Problem
Every line that includes the word "finite" needs to be copied from the listing.
┏━━
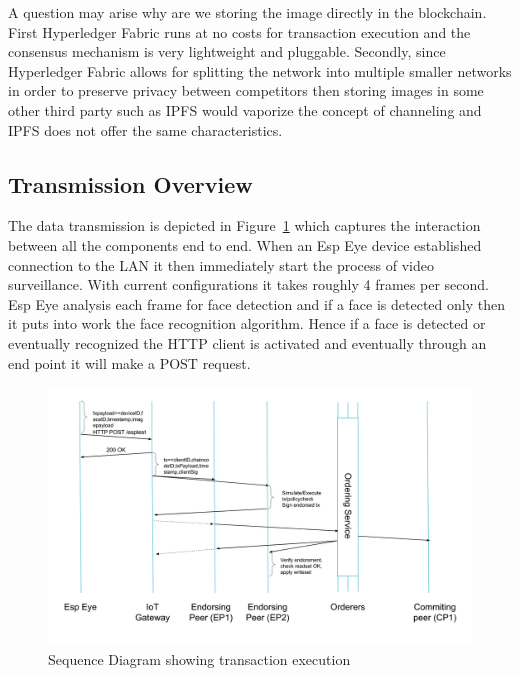 A question may arise why are we storing the image directly in the blockchain. First Hyperledger Fabric runs at no costs for transaction execution and the consensus mechanism is very lightweight and pluggable. Secondly, since Hyperledger Fabric allows for splitting the network into multiple smaller networks in order to preserve privacy between competitors then storing images in some other third party such as IPFS would vaporize the concept of channeling and IPFS does not offer the same characteristics. 


\subsection{Transmission Overview}

The data transmission is depicted in Figure~\ref{fig:seqdiag} which captures the interaction between all the components end to end. When an Esp Eye device established connection to the LAN it then immediately start the process of video surveillance. With current configurations it takes roughly 4 frames per second. Esp Eye analysis each frame for face detection and if a face is detected only then it puts into work the face recognition algorithm. Hence if a face is detected or eventually recognized the HTTP client is activated and eventually through an end point it will make a POST request. 






\begin{figure}[!htb]
    \centering
    \includegraphics[width=1\textwidth]{figures/sequencediagram1.png}
    \caption{Sequence Diagram showing transaction execution}
    \label{fig:seqdiag}
\end{figure}





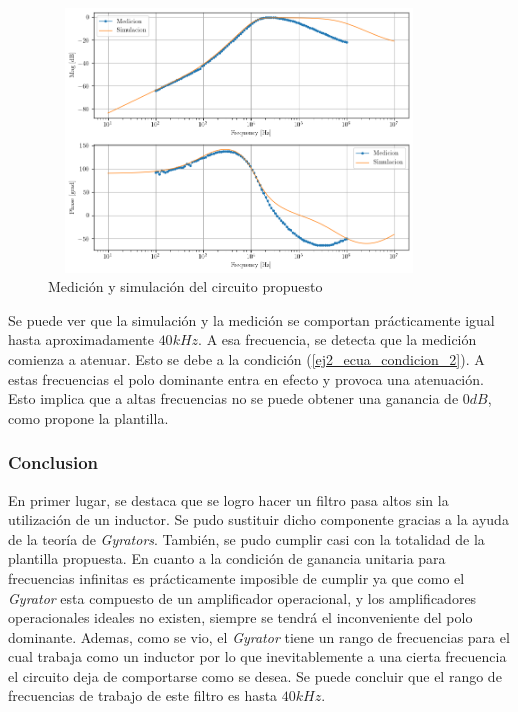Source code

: \documentclass[12pt,a4paper]{article}
\begin{document}
\begin{figure}[h!]                                                       
    \centering\includegraphics[width=0.9\textwidth, height=7cm]{Resources/ej2_hp_med_and_sim.png}
    \caption{Medición y simulación del circuito propuesto }
    \label{fig:ej2_hp_med_and_sim}
    \end{figure}

Se puede ver que la simulación y la medición se comportan prácticamente igual hasta aproximadamente $40kHz$. A esa frecuencia, se detecta que la medición comienza a atenuar. Esto se debe a la condición (\ref{ej2_ecua_condicion_2}). A estas frecuencias el polo dominante entra en efecto y provoca una atenuación. Esto implica que a altas frecuencias no se puede obtener una ganancia de $0dB$, como propone la plantilla. 



\subsubsection{Conclusion}

En primer lugar, se destaca que se logro hacer un filtro pasa altos sin la utilización de un inductor. Se pudo sustituir dicho componente gracias a la ayuda de la teoría de \textit{Gyrators}. También, se pudo cumplir casi con la totalidad de la plantilla propuesta. En cuanto a la condición de ganancia unitaria para frecuencias infinitas es prácticamente imposible de cumplir ya que como el \textit{Gyrator} esta compuesto de un amplificador operacional, y los amplificadores operacionales ideales no existen, siempre se tendrá el inconveniente del polo dominante. Ademas, como se vio, el \textit{Gyrator} tiene un rango de frecuencias para el cual trabaja como un inductor por lo que inevitablemente a una cierta frecuencia el circuito deja de comportarse como se desea. Se puede concluir que el rango de frecuencias de trabajo de este filtro es hasta $40kHz$. 
\end{document}
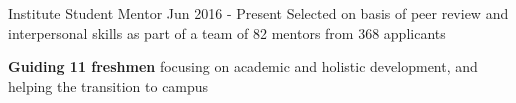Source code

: \begin{cventries}
\cvpor
{Institute Student Mentor} %
{Jun 2016 - Present} %
{Selected on basis of peer review and interpersonal skills as part of a team of 82 mentors from 368 applicants}
{ %
    \begin{cvitems}
        \item {\textbf{Guiding 11 freshmen} focusing on academic and holistic development, and helping the transition to campus}
    \end{cvitems}
}
\end{cventries}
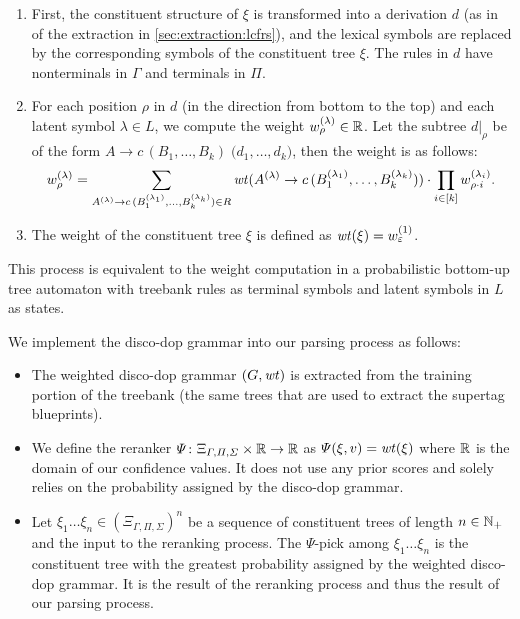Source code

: \documentclass[../../document.tex]{subfiles}
\begin{document}
    \begin{enumerate}
        \item First, the constituent structure of \(\xi\) is transformed into a  derivation \(d\) (as in  of the extraction in \cref{sec:extraction:lcfrs}), and the lexical symbols are replaced by the corresponding  symbols of the constituent tree \(\xi\). The rules in \(d\) have nonterminals in \(\varGamma\) and terminals in \(\varPi\).
        \item For each position \(\rho\) in \(d\) (in the direction from bottom to the top) and each latent symbol \(\lambda \in L\), we compute the weight \(w_\rho^{(\lambda)} \in \mathbb{R}\). Let the subtree \(d|_\rho\) be of the form \(A \to c\,(B_1, \ldots, B_k)\;\big(d_1, \ldots, d_k)\), then the weight is as follows:
            \[
                w_\rho^{(\lambda)} = \sum_{A^{(\lambda)} \to c\,(B_1^{(\lambda_1)}, \ldots, B_k^{(\lambda_k)}) \in R} \mathit{wt}(A^{(\lambda)} \to c\,(B_1^{(\lambda_1)}, \ldots, B_k^{(\lambda_k)})) \cdot \prod_{i \in [k]} w_{\rho\cdot i}^{(\lambda_i)} \text{.}
            \]
        \item The weight of the constituent tree \(\xi\) is defined as \(\mathit{wt}(\xi) = w_\varepsilon^{(1)}\).
    \end{enumerate}
    This process is equivalent to the weight computation in a probabilistic bottom-up tree automaton with treebank  rules as terminal symbols and latent symbols in \(L\) as states.
    
    We implement the disco-dop grammar into our parsing process as follows:
    \begin{itemize}
        \item The weighted disco-dop grammar \((G,\mathit{wt})\) is extracted from the training portion of the treebank (the same trees that are used to extract the supertag blueprints).
        \item We define the reranker \(\varPsi\colon \Xi_{\varGamma, \varPi, \varSigma} \times \mathbb{R} \to \mathbb{R}\) as \(\varPsi(\xi, v) = \mathit{wt}(\xi)\) where \(\mathbb{R}\) is the domain of our confidence values. It does not use any prior scores and solely relies on the probability assigned by the disco-dop grammar.
        \item Let \(\xi_1 \ldots \xi_n \in {(\Xi_{\varGamma, \varPi, \varSigma})}^n\) be a sequence of constituent trees of length \(n\in \mathbb{N}_+\) and the input to the reranking process.
        The \(\varPsi\)-pick among \(\xi_1 \ldots \xi_n\) is the constituent tree with the greatest probability assigned by the weighted disco-dop grammar.
        It is the result of the reranking process and thus the result of our parsing process.
    \end{itemize}
\end{document}
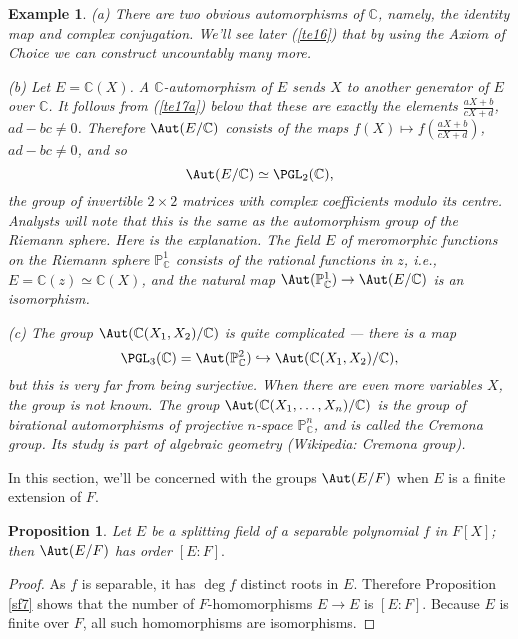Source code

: \documentclass[a4paper,11pt,final,openany]{memoir}
\newtheorem{proposition}[X]{Proposition}
\newtheorem{example}[X]{Example}
\theoremstyle{nonumberplain}
\newtheorem{proof}{Proof.}
\begin{document}
\begin{example}
\label{ft7}(a) There are two obvious automorphisms of $\mathbb{C}$, namely,
the identity map and complex conjugation. We'll see later (\ref{te16}) that by
using the Axiom of Choice we can construct uncountably many more.

(b) Let $E=\mathbb{C}(X)$. A $\mathbb{C}{}$-automorphism of $E{}$ sends $X$ to
another generator of $E$ over $\mathbb{C}{}$. It follows from (\ref{te17a})
below that these are exactly the elements $\frac{aX+b}{cX+d}$, $ad-bc\neq0$.
Therefore $\Aut(E/\mathbb{C})$ consists of the maps $f(X)\mapsto f\left(
\frac{aX+b}{cX+d}\right)  $, $ad-bc\neq0$, and so
\[
\Aut(E/\mathbb{C})\simeq\PGL_{2}(\mathbb{C}),
\]
the group of invertible $2\times2$ matrices with complex coefficients modulo
its centre. Analysts will note that this is the same as the automorphism group
of the Riemann sphere. Here is the explanation. The field $E$ of meromorphic
functions on the Riemann sphere $\mathbb{P}_{\mathbb{C}}^{1}$ consists of the
rational functions in $z$, i.e., $E=\mathbb{C}(z)\simeq\mathbb{C}(X)$, and the
natural map $\Aut(\mathbb{P}_{\mathbb{C}}^{1})\rightarrow\Aut(E/\mathbb{C})$
is an isomorphism.

(c) The group $\Aut(\mathbb{C}(X_{1},X_{2})/\mathbb{C})$ is quite complicated
--- there is a map
\[
\PGL_{3}(\mathbb{C})=\Aut(\mathbb{P}_{\mathbb{C}}^{2})\hookrightarrow
\Aut(\mathbb{C}(X_{1},X_{2})/\mathbb{C}),
\]
but this is very far from being surjective. When there are even more variables
$X$, the group is not known. The group $\Aut(\mathbb{C}(X_{1},\ldots
,X_{n})/\mathbb{C})$ is the group of birational\emph{ } automorphisms of
projective $n$-space $\mathbb{P}_{\mathbb{C}}^{n}$, and is called the
\emph{Cremona group.}%
Its study is part of algebraic geometry (Wikipedia: Cremona group).
\end{example}

In this section, we'll be concerned with the groups $\Aut(E/F)$ when $E$ is a
finite extension of $F$.

\begin{proposition}
\label{ft8} Let $E$ be a splitting field of a separable polynomial $f$ in
$F[X]$; then $\Aut(E/F)$ has order $[E\colon F].$
\end{proposition}

\begin{proof}
As $f$ is separable, it has $\deg f$ distinct roots in $E$. Therefore
Proposition \ref{sf7} shows that the number of $F$-homomorphisms $E\rightarrow
E$ is $[E\colon F]$. Because $E$ is finite over $F$, all such homomorphisms
are isomorphisms.
\end{proof}
\end{document}

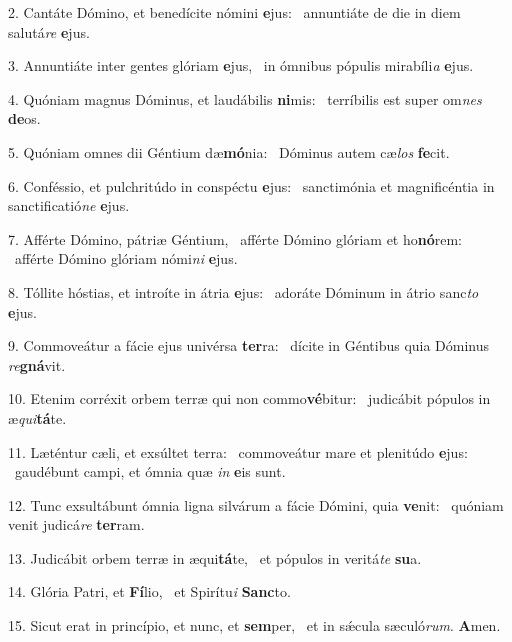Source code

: 2. Cantáte Dómino, et benedícite nómini \textbf{e}jus: \ast\  annuntiáte de die in diem salutá\textit{re} \textbf{e}jus.\

3. Annuntiáte inter gentes glóriam \textbf{e}jus, \ast\  in ómnibus pópulis mirabíli\textit{a} \textbf{e}jus.\

4. Quóniam magnus Dóminus, et laudábilis \textbf{ni}mis: \ast\  terríbilis est super om\textit{nes} \textbf{de}os.\

5. Quóniam omnes dii Géntium dæ\textbf{mó}nia: \ast\  Dóminus autem cæ\textit{los} \textbf{fe}cit.\

6. Conféssio, et pulchritúdo in conspéctu \textbf{e}jus: \ast\  sanctimónia et magnificéntia in sanctificatió\textit{ne} \textbf{e}jus.\

7. Afférte Dómino, pátriæ Géntium, \dag\  afférte Dómino glóriam et ho\textbf{nó}rem: \ast\  afférte Dómino glóriam nómi\textit{ni} \textbf{e}jus.\

8. Tóllite hóstias, et introíte in átria \textbf{e}jus: \ast\  adoráte Dóminum in átrio sanc\textit{to} \textbf{e}jus.\

9. Commoveátur a fácie ejus univérsa \textbf{ter}ra: \ast\  dícite in Géntibus quia Dóminus \textit{re}\textbf{gná}vit.\

10. Etenim corréxit orbem terræ qui non commo\textbf{vé}bitur: \ast\  judicábit pópulos in æ\textit{qui}\textbf{tá}te.\

11. Læténtur cæli, et exsúltet terra: \dag\  commoveátur mare et plenitúdo \textbf{e}jus: \ast\  gaudébunt campi, et ómnia quæ \textit{in} \textbf{e}is sunt.\

12. Tunc exsultábunt ómnia ligna silvárum a fácie Dómini, quia \textbf{ve}nit: \ast\  quóniam venit judicá\textit{re} \textbf{ter}ram.\

13. Judicábit orbem terræ in æqui\textbf{tá}te, \ast\  et pópulos in veritá\textit{te} \textbf{su}a.\

14. Glória Patri, et \textbf{Fí}lio, \ast\  et Spirítu\textit{i} \textbf{Sanc}to.\

15. Sicut erat in princípio, et nunc, et \textbf{sem}per, \ast\  et in sǽcula sæculó\textit{rum}. \textbf{A}men.\

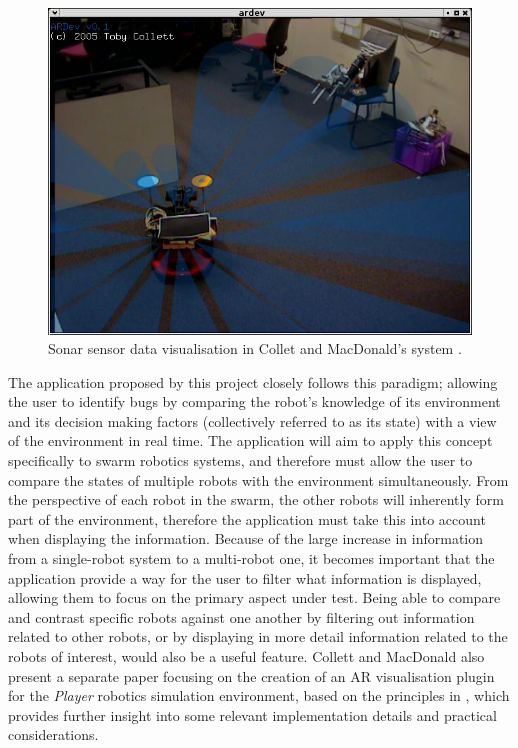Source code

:\documentclass[titlepage,hidelinks,10pt]{article}
\begin{document}
\begin{figure}[H]
	\begin{center}
	\includegraphics[scale=0.6]{Sonar.png}
	\caption{Sonar sensor data visualisation in Collet and MacDonald's system \cite{AugmentedRealityDebuggingSystem}.}
	\label{fig:Sonar}
	\end{center}
\end{figure}

The application proposed by this project closely follows this paradigm; allowing the user to identify bugs by comparing the robot's knowledge of its environment and its decision making factors (collectively referred to as its state) with a view of the environment in real time. The application will aim to apply this concept specifically to swarm robotics systems, and therefore must allow the user to compare the states of multiple robots with the environment simultaneously. From the perspective of each robot in the swarm, the other robots will inherently form part of the environment, therefore the application must take this into account when displaying the information. Because of the large increase in information from a single-robot system to a multi-robot one, it becomes important that the application provide a way for the user to filter what information is displayed, allowing them to focus on the primary aspect under test. Being able to compare and contrast specific robots against one another by filtering out information related to other robots, or by displaying in more detail information related to the robots of interest, would also be a useful feature. Collett and MacDonald also present a separate paper \cite{ARForPlayer} focusing on the creation of an AR visualisation plugin for the \textit{Player} \cite{Player} robotics simulation environment, based on the principles in  \cite{AugmentedRealityDebuggingSystem}, which provides further insight into some relevant implementation details and practical considerations.
\end{document}
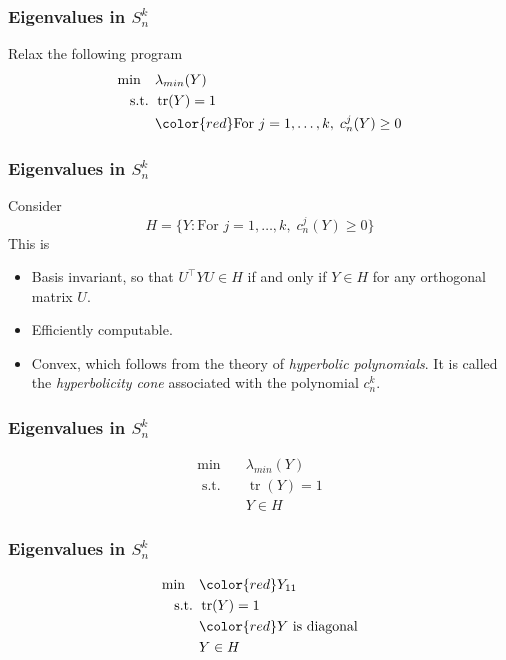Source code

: \documentclass{beamer}
\DeclareMathOperator{\tr}{tr}
\newcommand{\st}{{\text{ s.t. }}}
\begin{document}
\begin{frame}
    \frametitle{Eigenvalues in $S^k_n$}
    Relax the following program
    \begin{equation}
        \begin{aligned}
            \min\quad & \lambda_{min}(Y)\\
            \st & \tr(Y) = 1\\
                & {\color{red}\text{For }j=1 ,\dots, k,\; c_n^j(Y) \ge 0}\\
        \end{aligned}
    \end{equation}
\end{frame}
\begin{frame}
    \frametitle{Eigenvalues in $S^k_n$}
    Consider
    \[
        H = \{Y : \text{For }j=1 ,\dots, k,\; c_n^j(Y) \ge 0\}
    \]
    \pause This is
    \begin{itemize}
        \item Basis invariant, so that $U^{\intercal} Y U \in H$ if and only if $Y \in H$ for any orthogonal matrix $U$.
        \pause
        \item Efficiently computable.
        \pause
        \item Convex, which follows from the theory of \emph{hyperbolic polynomials}. It is called the \emph{hyperbolicity cone} associated with the polynomial $c_n^k$.
    \end{itemize}
\end{frame}
\begin{frame}
    \frametitle{Eigenvalues in $S^k_n$}
    \begin{equation}
        \begin{aligned}
            \min\quad & \lambda_{min}(Y)\\
            \st & \tr(Y) = 1\\
                & Y \in H
        \end{aligned}
    \end{equation}
\end{frame}
\begin{frame}
    \frametitle{Eigenvalues in $S^k_n$}
    \begin{equation}
        \begin{aligned}
            \min\quad & {\color{red}Y_{11}}\\
            \st & \tr(Y) = 1\\
                & {\color{red}Y \text{ is diagonal}}\\
                & Y \in H
        \end{aligned}
    \end{equation}
\end{frame}
\end{document}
┗━━
Answer space
finite extension of $F$.
E$ is $[E\colon F]$. Because $E$ is finite over $F$, all such homomorphisms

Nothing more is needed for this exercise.